-- DATA IN THIS EXERCISE --
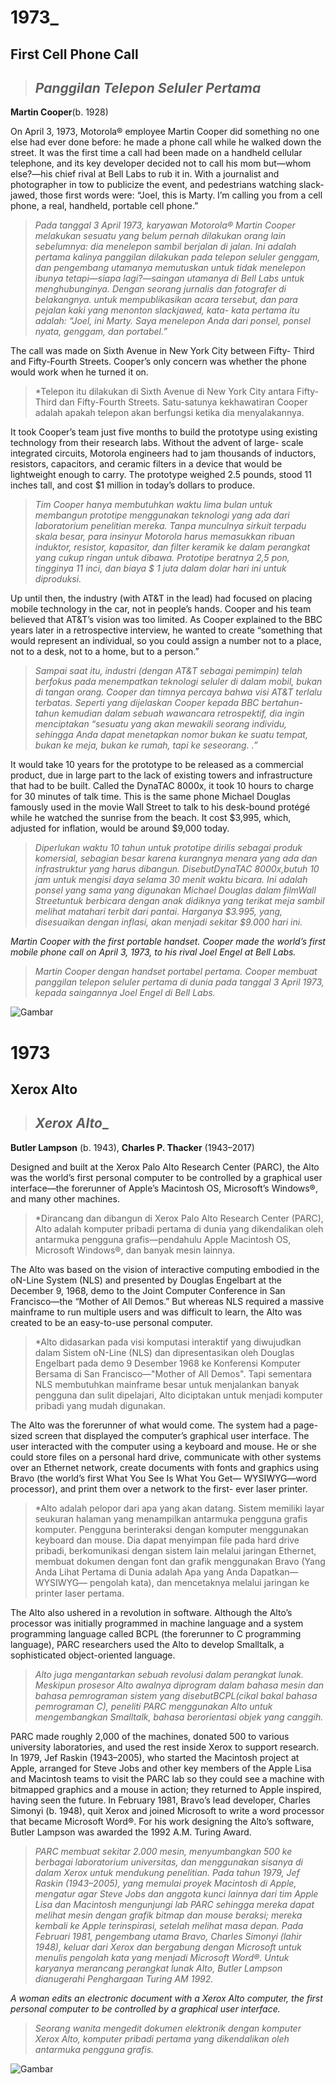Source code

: # __1973___
## __First Cell Phone Call__
> ## __*Panggilan Telepon Seluler Pertama*__

__Martin Cooper__(b. 1928)

On April 3, 1973, Motorola® employee Martin Cooper did something no one else had ever done before: he made a phone call while he walked down the street. It was the first time a call had been made on a handheld cellular telephone, and its key developer decided not to call his mom but—whom else?—his chief rival at Bell Labs to rub it in. With a journalist and photographer in tow to publicize the event, and pedestrians watching slack- jawed, those first words were: “Joel, this is Marty. I’m calling you from a cell phone, a real, handheld, portable cell phone.”

> *Pada tanggal 3 April 1973, karyawan Motorola® Martin Cooper melakukan sesuatu yang belum pernah dilakukan orang lain sebelumnya: dia menelepon sambil berjalan di jalan. Ini adalah pertama kalinya panggilan dilakukan pada telepon seluler genggam, dan pengembang utamanya memutuskan untuk tidak menelepon ibunya tetapi—siapa lagi?—saingan utamanya di Bell Labs untuk menghubunginya. Dengan seorang jurnalis  dan  fotografer  di  belakangnya. untuk mempublikasikan acara tersebut, dan para pejalan kaki yang menonton slackjawed, kata- kata pertama itu adalah: “Joel, ini Marty. Saya menelepon Anda dari ponsel, ponsel nyata, genggam, dan portabel.”*

The call was made on Sixth Avenue in New York City between Fifty- Third and Fifty-Fourth Streets. Cooper’s only concern was whether the phone would work when he turned it on.

> *Telepon itu dilakukan di Sixth Avenue di New York City antara Fifty-Third dan Fifty-Fourth Streets. Satu-satunya kekhawatiran Cooper adalah apakah telepon akan berfungsi ketika dia menyalakannya.

It took Cooper’s team just five months to build the prototype using existing technology from their research labs. Without the advent of large- scale integrated circuits, Motorola engineers had to jam thousands of inductors, resistors, capacitors, and ceramic filters in a device that would be lightweight enough to carry. The prototype weighed 2.5 pounds, stood 11 inches tall, and cost $1 million in today’s dollars to produce.

> *Tim Cooper hanya membutuhkan waktu lima bulan untuk membangun prototipe menggunakan teknologi yang ada dari laboratorium penelitian mereka. Tanpa munculnya sirkuit terpadu skala besar, para insinyur Motorola harus memasukkan ribuan induktor, resistor, kapasitor, dan filter keramik ke dalam perangkat yang cukup ringan untuk dibawa. Prototipe beratnya 2,5 pon, tingginya 11 inci, dan biaya $ 1 juta dalam dolar hari ini untuk diproduksi.*

Up until then, the industry (with AT&T in the lead) had focused on placing mobile technology in the car, not in people’s hands. Cooper and his team believed that AT&T’s vision was too limited. As Cooper explained to the BBC years later in a retrospective interview, he wanted to create “something that would represent an individual, so you could assign a number not to a place, not to a desk, not to a home, but to a person.”

> *Sampai saat itu, industri (dengan AT&T sebagai pemimpin) telah berfokus pada menempatkan teknologi seluler di dalam mobil, bukan di tangan orang. Cooper dan timnya percaya bahwa visi AT&T terlalu terbatas. Seperti yang dijelaskan Cooper kepada BBC bertahun- tahun kemudian dalam sebuah wawancara retrospektif, dia ingin menciptakan “sesuatu yang akan mewakili seorang individu, sehingga Anda dapat menetapkan nomor bukan ke suatu tempat, bukan ke meja, bukan ke rumah, tapi ke seseorang. .”*

It would take 10 years for the prototype to be released as a commercial product, due in large part to the lack of existing towers and infrastructure that had to be built. Called the DynaTAC 8000x, it took 10 hours to charge for 30 minutes of talk time. This is the same phone Michael Douglas famously used in the movie Wall Street to talk to his desk-bound protégé while he watched the sunrise from the beach. It cost $3,995, which, adjusted for inflation, would be around $9,000 today.

> *Diperlukan waktu 10 tahun untuk prototipe dirilis sebagai produk komersial,
sebagian besar karena kurangnya menara yang ada dan infrastruktur yang harus dibangun. DisebutDynaTAC 8000x,butuh 10 jam untuk mengisi daya selama 30 menit waktu bicara. Ini adalah ponsel yang sama yang digunakan Michael Douglas dalam filmWall Streetuntuk berbicara dengan anak didiknya yang terikat meja sambil melihat matahari terbit dari pantai. Harganya $3.995, yang, disesuaikan dengan inflasi, akan menjadi sekitar $9.000 hari ini.*

*Martin Cooper with the first portable handset. Cooper made the world’s first mobile phone call on April 3, 1973, to his rival Joel Engel at Bell Labs.*

> *Martin Cooper dengan handset portabel pertama. Cooper membuat panggilan telepon seluler pertama di dunia pada tanggal 3 April 1973, kepada saingannya Joel Engel di Bell Labs.*

![Gambar](/Gambar/Picture16.jpg)

# __1973__
## __Xerox Alto__
> ## __*Xerox Alto*___

__Butler Lampson__ (b. 1943), __Charles P. Thacker__ (1943–2017)

Designed and built at the Xerox Palo Alto Research Center (PARC), the Alto was the world’s first personal computer to be controlled by a graphical user interface—the forerunner of Apple’s Macintosh OS, Microsoft’s Windows®, and many other machines.

> *Dirancang dan dibangun di Xerox Palo Alto Research Center (PARC), Alto adalah komputer pribadi pertama di dunia yang dikendalikan oleh antarmuka pengguna grafis—pendahulu Apple Macintosh OS, Microsoft Windows®, dan banyak mesin lainnya.

The Alto was based on the vision of interactive computing embodied in the oN-Line System (NLS) and presented by Douglas Engelbart at the December 9, 1968, demo to the Joint Computer Conference in San Francisco—the “Mother of All Demos.” But whereas NLS required a massive mainframe to run multiple users and was difficult to learn, the Alto was created to be an easy-to-use personal computer.

> *Alto didasarkan pada visi komputasi interaktif yang diwujudkan dalam Sistem oN-Line (NLS) dan dipresentasikan oleh Douglas Engelbart pada demo 9 Desember 1968 ke Konferensi Komputer Bersama di San Francisco—"Mother of All Demos". Tapi sementara NLS membutuhkan mainframe besar untuk menjalankan banyak pengguna dan sulit dipelajari, Alto diciptakan untuk menjadi komputer pribadi yang mudah digunakan.

The Alto was the forerunner of what would come. The system had a page-sized screen that displayed the computer’s graphical user interface. The user interacted with the computer using a keyboard and mouse. He or she could store files on a personal hard drive, communicate with other systems over an Ethernet network, create documents with fonts and graphics using Bravo (the world’s first What You See Is What You Get— WYSIWYG—word processor), and print them over a network to the first- ever laser printer.

> *Alto adalah pelopor dari apa yang akan datang. Sistem memiliki layar seukuran halaman yang menampilkan antarmuka pengguna grafis komputer. Pengguna berinteraksi dengan komputer menggunakan keyboard dan mouse. Dia dapat menyimpan file pada hard drive pribadi, berkomunikasi dengan sistem lain melalui jaringan Ethernet, membuat dokumen dengan font dan grafik menggunakan Bravo (Yang Anda Lihat Pertama di Dunia adalah Apa yang Anda Dapatkan—WYSIWYG— pengolah kata), dan mencetaknya melalui jaringan ke printer laser pertama.

The Alto also ushered in a revolution in software. Although the Alto’s processor was initially programmed in machine language and a system programming language called BCPL (the forerunner to C programming language), PARC researchers used the Alto to develop Smalltalk, a sophisticated object-oriented language.

> *Alto juga mengantarkan sebuah revolusi dalam perangkat lunak. Meskipun prosesor Alto awalnya diprogram dalam bahasa mesin dan bahasa pemrograman sistem yang disebutBCPL(cikal bakal bahasa pemrograman C), peneliti PARC menggunakan Alto untuk mengembangkan Smalltalk, bahasa berorientasi objek yang canggih.*

PARC made roughly 2,000 of the machines, donated 500 to various university laboratories, and used the rest inside Xerox to support research. In 1979, Jef Raskin (1943–2005), who started the Macintosh project at Apple, arranged for Steve Jobs and other key members of the Apple Lisa and Macintosh teams to visit the PARC lab so they could see a machine with bitmapped graphics and a mouse in action; they returned to Apple inspired, having seen the future. In February 1981, Bravo’s lead developer, Charles Simonyi (b. 1948), quit Xerox and joined Microsoft to write a word processor that became Microsoft Word®. For his work designing the Alto’s software, Butler Lampson was awarded the 1992 A.M. Turing Award.

> *PARC membuat sekitar 2.000 mesin, menyumbangkan 500 ke berbagai laboratorium universitas, dan menggunakan sisanya di dalam Xerox untuk mendukung penelitian. Pada tahun 1979, Jef Raskin (1943–2005), yang memulai proyek Macintosh di Apple, mengatur agar Steve Jobs dan anggota kunci lainnya dari tim Apple Lisa dan Macintosh mengunjungi lab PARC sehingga mereka dapat melihat mesin dengan grafik bitmap dan mouse beraksi; mereka kembali ke Apple terinspirasi, setelah melihat masa depan. Pada Februari 1981, pengembang utama Bravo, Charles Simonyi (lahir 1948), keluar dari Xerox dan bergabung dengan Microsoft untuk menulis pengolah kata yang menjadi Microsoft Word®. Untuk karyanya merancang perangkat lunak Alto, Butler Lampson dianugerahi Penghargaan Turing AM 1992.*

*A woman edits an electronic document with a Xerox Alto computer, the first personal computer to be controlled by a graphical user interface.*

> *Seorang wanita mengedit dokumen elektronik dengan komputer Xerox Alto, komputer pribadi pertama yang dikendalikan oleh antarmuka pengguna grafis.*

![Gambar](/Gambar/Picture17.jpg)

-- EXERCISE DETAILS --
Reading through the records above, report each line in which the string "Palo" is found.

-- EXERCISE SOLUTION --
Designed and built at the Xerox Palo Alto Research Center (PARC), the Alto was the world’s first personal computer to be controlled by a graphical user interface—the forerunner of Apple’s Macintosh OS, Microsoft’s Windows®, and many other machines.
> *Dirancang dan dibangun di Xerox Palo Alto Research Center (PARC), Alto adalah komputer pribadi pertama di dunia yang dikendalikan oleh antarmuka pengguna grafis—pendahulu Apple Macintosh OS, Microsoft Windows®, dan banyak mesin lainnya.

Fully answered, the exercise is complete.